The Aurora gold operation sits 170 km west of Georgetown, Guyana. Credit: Guyana Goldfields.

“This is disappointing news,” Caldwell told analysts and investors on a conference call. “We’re counting on Rory’s Knoll performing as it has historically, and unfortunately, it’s not performing in this particular area of the pit.

“We’ll work our way through this. I’m looking forward to the review by RPA. They are world-class professionals and I’m looking forward to their analysis, but I think the reconciliation is not as dire as it is, in this particular instance, on a global basis.”

The open-pit mine in northwestern Guyana, 170 km west of the capital of Georgetown, poured its first gold in August 2015.

A feasibility study by SRK Consulting in early 2017 described four mineralization areas at the Aurora gold mine project: Rory’s Knoll (which includes Walcott Hill East), Aleck Hill (which includes Alex Hill North), Walcott Hill and Mad Kiss (includes Mad Kiss West).
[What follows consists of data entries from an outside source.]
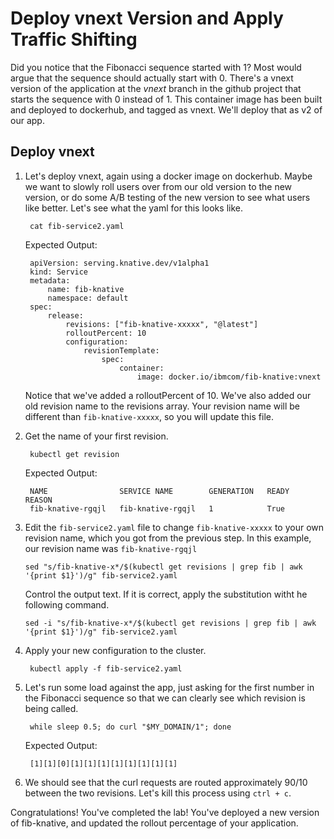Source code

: # Deploy vnext Version and Apply Traffic Shifting

Did you notice that the Fibonacci sequence started with 1? Most would argue that the sequence should actually start with 0. There's a vnext version of the application at the _vnext_ branch in the github project that starts the sequence with 0 instead of 1. This container image has been built and deployed to dockerhub, and tagged as vnext. We'll deploy that as v2 of our app.

## Deploy vnext

1. Let's deploy vnext, again using a docker image on dockerhub. Maybe we want to slowly roll users over from our old version to the new version, or do some A/B testing of the new version to see what users like better. Let's see what the yaml for this looks like.

   ```text
    cat fib-service2.yaml
   ```

   Expected Output:

   ```text
    apiVersion: serving.knative.dev/v1alpha1
    kind: Service
    metadata:
        name: fib-knative
        namespace: default
    spec:
        release:
            revisions: ["fib-knative-xxxxx", "@latest"]
            rolloutPercent: 10
            configuration:
                revisionTemplate:
                    spec:
                        container:
                            image: docker.io/ibmcom/fib-knative:vnext
   ```

   Notice that we've added a rolloutPercent of 10. We've also added our old revision name to the revisions array. Your revision name will be different than `fib-knative-xxxxx`, so you will update this file.

2. Get the name of your first revision.

   ```text
    kubectl get revision
   ```

   Expected Output:

   ```text
    NAME                SERVICE NAME        GENERATION   READY   REASON
    fib-knative-rgqjl   fib-knative-rgqjl   1            True
   ```

3. Edit the `fib-service2.yaml` file to change `fib-knative-xxxxx` to your own revision name, which you got from the previous step. In this example, our revision name was `fib-knative-rgqjl` 

   ```text
   sed "s/fib-knative-x*/$(kubectl get revisions | grep fib | awk '{print $1}')/g" fib-service2.yaml
   ```

   Control the output text. If it is correct, apply the substitution witht he following command.

   ```text
   sed -i "s/fib-knative-x*/$(kubectl get revisions | grep fib | awk '{print $1}')/g" fib-service2.yaml
   ```

4. Apply your new configuration to the cluster.

   ```text
    kubectl apply -f fib-service2.yaml
   ```

5. Let's run some load against the app, just asking for the first number in the Fibonacci sequence so that we can clearly see which revision is being called.

   ```text
    while sleep 0.5; do curl "$MY_DOMAIN/1"; done
   ```

   Expected Output:

   ```text
    [1][1][0][1][1][1][1][1][1][1][1]
   ```

6. We should see that the curl requests are routed approximately 90/10 between the two revisions. Let's kill this process using `ctrl + c`.

Congratulations! You've completed the lab! You've deployed a new version of fib-knative, and updated the rollout percentage of your application.

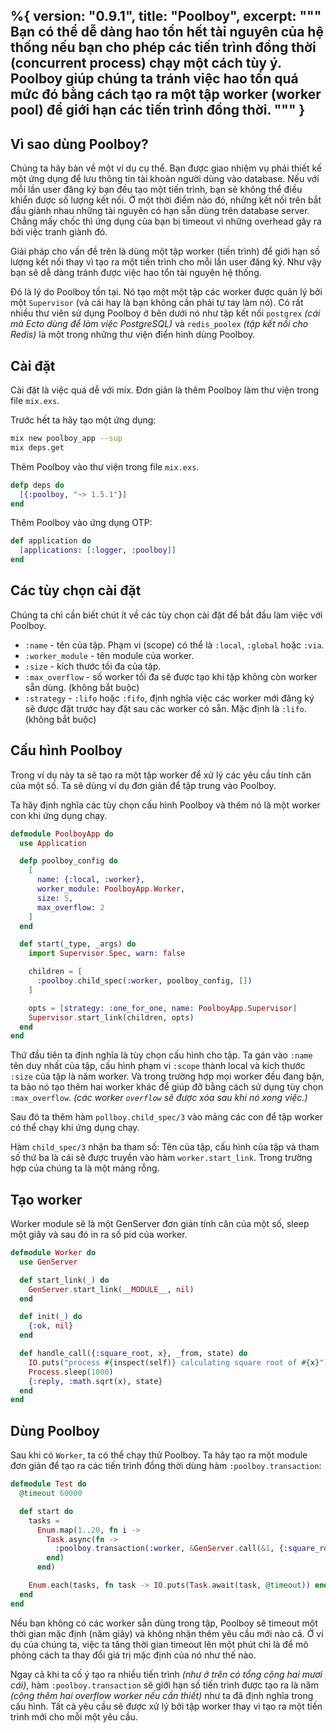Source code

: %{
  version: "0.9.1",
  title: "Poolboy",
  excerpt: """
  Bạn có thể dễ dàng hao tổn hết tài nguyên của hệ thống nếu bạn cho phép các tiến trình đồng thời (concurrent process) chạy một cách tùy ý. Poolboy giúp chúng ta tránh việc hao tổn quá mức đó bằng cách tạo ra một tập worker (worker pool) để giới hạn các tiến trình đồng thời.
  """
}
---

## Vì sao dùng Poolboy?

Chúng ta hãy bàn về một ví dụ cụ thể. Bạn được giao nhiệm vụ phải thiết kế một ứng dụng để lưu thông tin tài khoản người dùng vào database. Nếu với mỗi lần user đăng ký bạn đều tạo một tiến trình, bạn sẽ không thể điều khiển được số lượng kết nối. Ở một thời điểm nào đó, những kết nối trên bắt đầu giành nhau những tài nguyên có hạn sẵn dùng trên database server. Chẳng mấy chốc thì ứng dụng của bạn bị timeout vì những overhead gây ra bởi việc tranh giành đó.

Giải pháp cho vấn đề trên là dùng một tập worker (tiến trình) để giới hạn số lượng kết nối thay vì tạo ra một tiến trình cho mỗi lần user đăng ký. Như vậy bạn sẽ dễ dàng tránh được việc hao tổn tài nguyên hệ thống.

Đó là lý do Poolboy tồn tại. Nó tạo một một tập các worker được quản lý bởi một `Supervisor` (và cái hay là bạn không cần phải tự tay làm nó). Có rất nhiều thư viên sử dụng Poolboy ở bên dưới nó như tập kết nối `postgrex` *(cái mà Ecto dùng để làm việc PostgreSQL)* và `redis_poolex` *(tập kết nối cho Redis)* là một trong những thư viện điển hình dùng Poolboy.

## Cài đặt

Cài đặt là việc quá dễ với mix. Đơn giản là thêm Poolboy làm thư viện trong file `mix.exs`.

Trước hết ta hãy tạo một ứng dụng:

```bash
mix new poolboy_app --sup
mix deps.get
```

Thêm Poolboy vào thư viện trong file `mix.exs`.

```elixir
defp deps do
  [{:poolboy, "~> 1.5.1"}]
end
```

Thêm Poolboy vào ứng dụng OTP:

```elixir
def application do
  [applications: [:logger, :poolboy]]
end
```

## Các tùy chọn cài đặt

Chúng ta chỉ cần biết chút ít về các tùy chọn cài đặt để bắt đầu làm việc với Poolboy.

* `:name` - tên của tập. Phạm vi (scope) có thể là `:local`, `:global` hoặc `:via`.
* `:worker_module` - tên module của worker.
* `:size` - kích thước tối đa của tập.
* `:max_overflow` - số worker tối đa sẽ được tạo khi tập không còn worker sẵn dùng. (không bắt buộc)
* `:strategy` - `:lifo` hoặc `:fifo`, định nghĩa việc các worker mới đăng ký sẽ được đặt trước hay đặt sau các worker có sẵn. Mặc định là `:lifo`. (không bắt buộc)

## Cấu hình Poolboy

Trong ví dụ này ta sẽ tạo ra một tập worker để xử lý các yêu cầu tính căn của một số. Ta sẽ dùng ví dụ đơn giản để tập trung vào Poolboy.

Ta hãy định nghĩa các tùy chọn cấu hình Poolboy và thêm nó là một worker con khi ứng dụng chạy.

```elixir
defmodule PoolboyApp do
  use Application

  defp poolboy_config do
    [
      name: {:local, :worker},
      worker_module: PoolboyApp.Worker,
      size: 5,
      max_overflow: 2
    ]
  end

  def start(_type, _args) do
    import Supervisor.Spec, warn: false

    children = [
      :poolboy.child_spec(:worker, poolboy_config, [])
    ]

    opts = [strategy: :one_for_one, name: PoolboyApp.Supervisor]
    Supervisor.start_link(children, opts)
  end
end
```

Thứ đầu tiên ta định nghĩa là tùy chọn cấu hình cho tập. Ta gán vào `:name` tên duy nhất của tập, cấu hình phạm vi `:scope` thành local và kích thước `:size` của tập là năm worker. Và trong trường hợp mọi worker đều đang bận, ta bảo nó tạo thêm hai worker khác để giúp đỡ bằng cách sử dụng tùy chọn `:max_overflow`. *(các worker `overflow` sẽ được xóa sau khi nó xong việc.)*

Sau đó ta thêm hàm `pollboy.child_spec/3` vào mảng các con để tập worker có thể chạy khi ứng dụng chạy.

Hàm `child_spec/3` nhận ba tham số: Tên của tập, cấu hình của tập và tham số thứ ba là cái sẽ được truyền vào hàm `worker.start_link`. Trong trường hợp của chúng ta là một mảng rỗng.

## Tạo worker

Worker module sẽ là một GenServer đơn giản tính căn của một số, sleep một giây và sau đó in ra số pid của worker.

```elixir
defmodule Worker do
  use GenServer

  def start_link(_) do
    GenServer.start_link(__MODULE__, nil)
  end

  def init(_) do
    {:ok, nil}
  end

  def handle_call({:square_root, x}, _from, state) do
    IO.puts("process #{inspect(self)} calculating square root of #{x}")
    Process.sleep(1000)
    {:reply, :math.sqrt(x), state}
  end
end
```

## Dùng Poolboy

Sau khi có `Worker`, ta có thể chạy thử Poolboy. Ta hãy tạo ra một module đơn giản để tạo ra các tiến trình đồng thời dùng hàm `:poolboy.transaction`:

```elixir
defmodule Test do
  @timeout 60000

  def start do
    tasks =
      Enum.map(1..20, fn i ->
        Task.async(fn ->
          :poolboy.transaction(:worker, &GenServer.call(&1, {:square_root, i}), @timeout)
        end)
      end)

    Enum.each(tasks, fn task -> IO.puts(Task.await(task, @timeout)) end)
  end
end
```

Nếu bạn không có các worker sẵn dùng trong tập, Poolboy sẽ timeout một thời gian mặc định (năm giây) và không nhận thêm yêu cầu mới nào cả. Ở ví dụ của chúng ta, việc ta tăng thời gian timeout lên một phút chỉ là để mô phỏng cách ta thay đổi giá trị mặc định của nó như thế nào.

Ngay cả khi ta cố ý tạo ra nhiều tiến trình *(như ở trên có tổng cộng hai mươi cái)*, hàm `:poolboy.transaction` sẽ giới hạn số tiến trình được tạo ra là năm *(cộng thêm hai overflow worker nếu cần thiết)* như ta đã định nghĩa trong cấu hình. Tất cả yêu cầu sẽ được xử lý bởi tập worker thay vì tạo ra một tiến trình mới cho mỗi một yêu cầu.
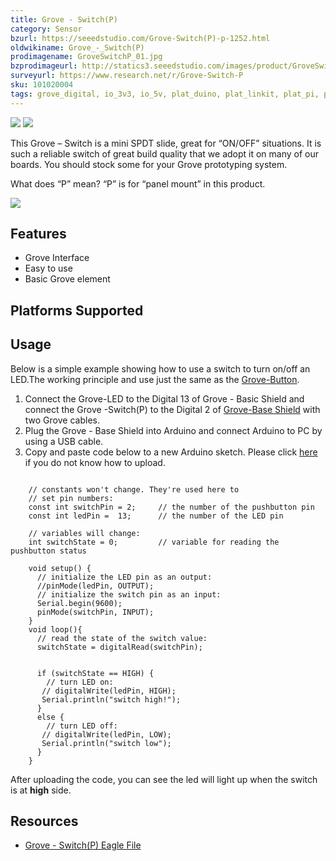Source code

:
 ```yaml
---
title: Grove - Switch(P)
category: Sensor
bzurl: https://seeedstudio.com/Grove-Switch(P)-p-1252.html
oldwikiname: Grove_-_Switch(P)
prodimagename: GroveSwitchP_01.jpg
bzprodimageurl: http://statics3.seeedstudio.com/images/product/GroveSwitchP.jpg
surveyurl: https://www.research.net/r/Grove-Switch-P
sku: 101020004
tags: grove_digital, io_3v3, io_5v, plat_duino, plat_linkit, plat_pi, plat_bbg
---
```


![](/assets/Grove-Switch-P/img/SwitchP.jpg)
![](/assets/Grove-Switch-P/img/GroveSwitchP_01.jpg)

This Grove – Switch is a mini SPDT slide, great for “ON/OFF” situations. It is such a reliable switch of great build quality that we adopt it on many of our boards. You should stock some for your Grove prototyping system.

What does “P” mean? “P” is for “panel mount” in this product.

[![](/assets/common/Get_One_Now_Banner.png)](http://www.seeedstudio.com/Grove-Switch(P)-p-1252.html)

Features
-------

-   Grove Interface
-   Easy to use
-   Basic Grove element

Platforms Supported
-------------------

Usage
-----

Below is a simple example showing how to use a switch to turn on/off an LED.The working principle and use just the same as the [Grove-Button](/Grove-Button).

1. Connect the Grove-LED to the Digital 13 of Grove - Basic Shield and connect the Grove -Switch(P) to the Digital 2 of [Grove-Base Shield](/Grove-Base_Shield) with two Grove cables.
2. Plug the Grove - Base Shield into Arduino and connect Arduino to PC by using a USB cable.
3. Copy and paste code below to a new Arduino sketch. Please click [here](/Upload_Code) if you do not know how to upload.

```

    // constants won't change. They're used here to 
    // set pin numbers:
    const int switchPin = 2;     // the number of the pushbutton pin
    const int ledPin =  13;      // the number of the LED pin

    // variables will change:
    int switchState = 0;         // variable for reading the pushbutton status

    void setup() {
      // initialize the LED pin as an output:
      //pinMode(ledPin, OUTPUT);      
      // initialize the switch pin as an input:
      Serial.begin(9600);
      pinMode(switchPin, INPUT);     
    }
    void loop(){
      // read the state of the switch value:
      switchState = digitalRead(switchPin);

      
      if (switchState == HIGH) {     
        // turn LED on:    
       // digitalWrite(ledPin, HIGH);  
       Serial.println("switch high!");
      } 
      else {
        // turn LED off:
       // digitalWrite(ledPin, LOW); 
       Serial.println("switch low");
      }
    }

```

After uploading the code, you can see the led will light up when the switch is at **high** side.

Resources
--------

- [Grove - Switch(P) Eagle File](/assets/Grove-Switch-P/res/Grove-Switch-P-Eagle_File.zip)

<!-- This Markdown file was created from http://www.seeedstudio.com/wiki/Grove_-_Switch(P) -->
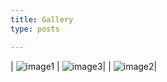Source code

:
 ```yaml
---
title: Gallery 
type: posts 

---
```


| ![image1](lmpc.png) | ![image3](multi-robots.jpg)|
| ![image2](human-multi-robot-interaction.jpg)| 
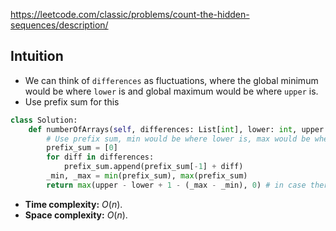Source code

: https://leetcode.com/classic/problems/count-the-hidden-sequences/description/

## Intuition

- We can think of `differences` as fluctuations, where the global minimum would be where `lower` is and global maximum would be where `upper` is.
- Use prefix sum for this

```python
class Solution:
    def numberOfArrays(self, differences: List[int], lower: int, upper: int) -> int:
        # Use prefix sum, min would be where lower is, max would be where upper is
        prefix_sum = [0]
        for diff in differences:
            prefix_sum.append(prefix_sum[-1] + diff)
        _min, _max = min(prefix_sum), max(prefix_sum)
        return max(upper - lower + 1 - (_max - _min), 0) # in case there are no valid sequences
```

- **Time complexity:** $O(n$).
- **Space complexity:** $O(n)$.
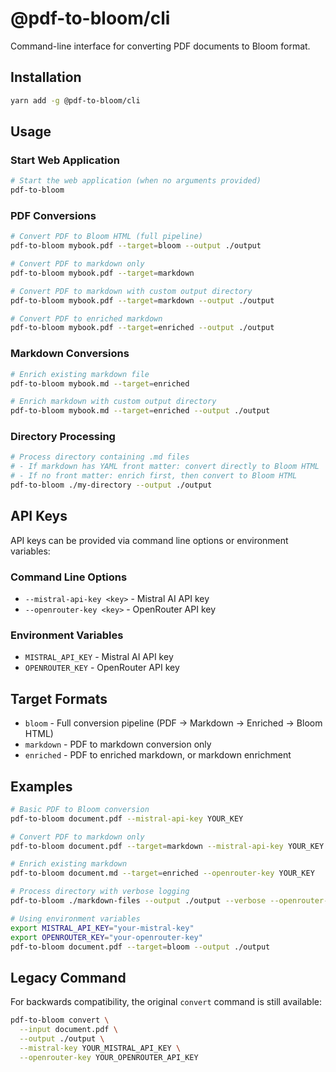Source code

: # @pdf-to-bloom/cli

Command-line interface for converting PDF documents to Bloom format.

## Installation

```bash
yarn add -g @pdf-to-bloom/cli
```

## Usage

### Start Web Application

```bash
# Start the web application (when no arguments provided)
pdf-to-bloom
```

### PDF Conversions

```bash
# Convert PDF to Bloom HTML (full pipeline)
pdf-to-bloom mybook.pdf --target=bloom --output ./output

# Convert PDF to markdown only
pdf-to-bloom mybook.pdf --target=markdown

# Convert PDF to markdown with custom output directory
pdf-to-bloom mybook.pdf --target=markdown --output ./output

# Convert PDF to enriched markdown
pdf-to-bloom mybook.pdf --target=enriched --output ./output
```

### Markdown Conversions

```bash
# Enrich existing markdown file
pdf-to-bloom mybook.md --target=enriched

# Enrich markdown with custom output directory
pdf-to-bloom mybook.md --target=enriched --output ./output
```

### Directory Processing

```bash
# Process directory containing .md files
# - If markdown has YAML front matter: convert directly to Bloom HTML
# - If no front matter: enrich first, then convert to Bloom HTML
pdf-to-bloom ./my-directory --output ./output
```

## API Keys

API keys can be provided via command line options or environment variables:

### Command Line Options

- `--mistral-api-key <key>` - Mistral AI API key
- `--openrouter-key <key>` - OpenRouter API key

### Environment Variables

- `MISTRAL_API_KEY` - Mistral AI API key
- `OPENROUTER_KEY` - OpenRouter API key

## Target Formats

- `bloom` - Full conversion pipeline (PDF → Markdown → Enriched → Bloom HTML)
- `markdown` - PDF to markdown conversion only
- `enriched` - PDF to enriched markdown, or markdown enrichment

## Examples

```bash
# Basic PDF to Bloom conversion
pdf-to-bloom document.pdf --mistral-api-key YOUR_KEY

# Convert PDF to markdown only
pdf-to-bloom document.pdf --target=markdown --mistral-api-key YOUR_KEY

# Enrich existing markdown
pdf-to-bloom document.md --target=enriched --openrouter-key YOUR_KEY

# Process directory with verbose logging
pdf-to-bloom ./markdown-files --output ./output --verbose --openrouter-key YOUR_KEY

# Using environment variables
export MISTRAL_API_KEY="your-mistral-key"
export OPENROUTER_KEY="your-openrouter-key"
pdf-to-bloom document.pdf --target=bloom --output ./output
```

## Legacy Command

For backwards compatibility, the original `convert` command is still available:

```bash
pdf-to-bloom convert \
  --input document.pdf \
  --output ./output \
  --mistral-key YOUR_MISTRAL_API_KEY \
  --openrouter-key YOUR_OPENROUTER_API_KEY
```

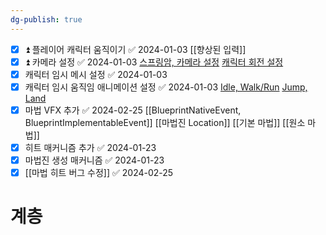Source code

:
 ```yaml
---
dg-publish: true
---
```


- [x] ⏫ 플레이어 캐릭터 움직이기 ✅ 2024-01-03
      [[향상된 입력]]
- [x] ⏫ 카메라 설정 ✅ 2024-01-03
      [스프링암, 카메라 설정](https://tyt0815.notion.site/42-Character-Camera-and-SpringArm-ca995ae65c4f43fe8672390f3c9cd521?pvs=4)
      [캐릭터 회전 설정](https://tyt0815.notion.site/43-Controller-Directions-413f3ff0ba3842f3a64d8a36814d8904?pvs=4)
- [x] 캐릭터 임시 메시 설정 ✅ 2024-01-03
- [x] 캐릭터 임시 움직임 애니메이션 설정 ✅ 2024-01-03
      [Idle, Walk/Run](https://tyt0815.tistory.com/27)
      [Jump, Land](https://tyt0815.tistory.com/28)
- [x] 마법 VFX 추가 ✅ 2024-02-25
      [[BlueprintNativeEvent, BlueprintImplementableEvent]]
      [[마법진 Location]]
      [[기본 마법]]
      [[원소 마법]]
- [x] 히트 매커니즘 추가 ✅ 2024-01-23
- [x] 마법진 생성 매커니즘 ✅ 2024-01-23
- [x] [[마법 히트 버그 수정]] ✅ 2024-02-25

# 계층
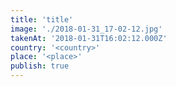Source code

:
 ```yaml
---
title: 'title'
image: './2018-01-31_17-02-12.jpg'
takenAt: '2018-01-31T16:02:12.000Z'
country: '<country>'
place: '<place>'
publish: true
---
```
At the time, SRK estimated that 60% of the ore at the project would be sourced from Rory’s Knoll.

Ron Stewart, who joined Guyana Goldfields in September as its senior vice-president of technical services and corporate development, said on the conference call that because Rory’s Knoll is a stockwork of mineralization hosted by a diorite plug, “the fact that there’s some grade variation vertically isn’t a big surprise to any of us.”

He says that “it’s not a huge difference in terms of grade, but it’s enough to create this situation.”

On a positive note, Caldwell said, mining rates have shown a 17% improvement from the third quarter, while the mill is performing well, with throughput and recovery rates delivering above designed rates. He also noted that work has begun for an underground exploration drift.

“Unfortunately, we’ve got some review work to do on the resource model, and when that work will be completed in the next few months, we will be reviewing the entire resource model at Rory’s Knoll. So not just the open pit but the underground, as well,” he said on the conference call. “This is an isolated issue … as we mine through this area, we’ll get back on track.”

It’s not the first time this year that the company has revised its production and cost guidance for Aurora. In July, the company lowered its production guidance from 190,000 to 210,000 oz. gold to 175,000 to 185,000 oz. gold. It also raised cash cost estimates (excluding royalties) to US$535 to US$585 per oz. from US$430 to US$480 per oz., and AISCs from US$830 to US$880 per oz. to US$945 to US$995 per oz. gold.

The company said that the revisions were needed “due to the late arrival of the expanded haulage fleet and the later-than-planned mobilization of the contractor in the second quarter, which has deferred access to higher-grade ore to the fourth quarter of the year.”

At press time, Guyana Goldfields’ shares were trading at $1.79, up 10.5% on the day.

Over the last year, the company’s shares have traded in a range of $1.29 to $5.42.

Guyana Goldfields has 174 million shares for a $311-million market capitalization.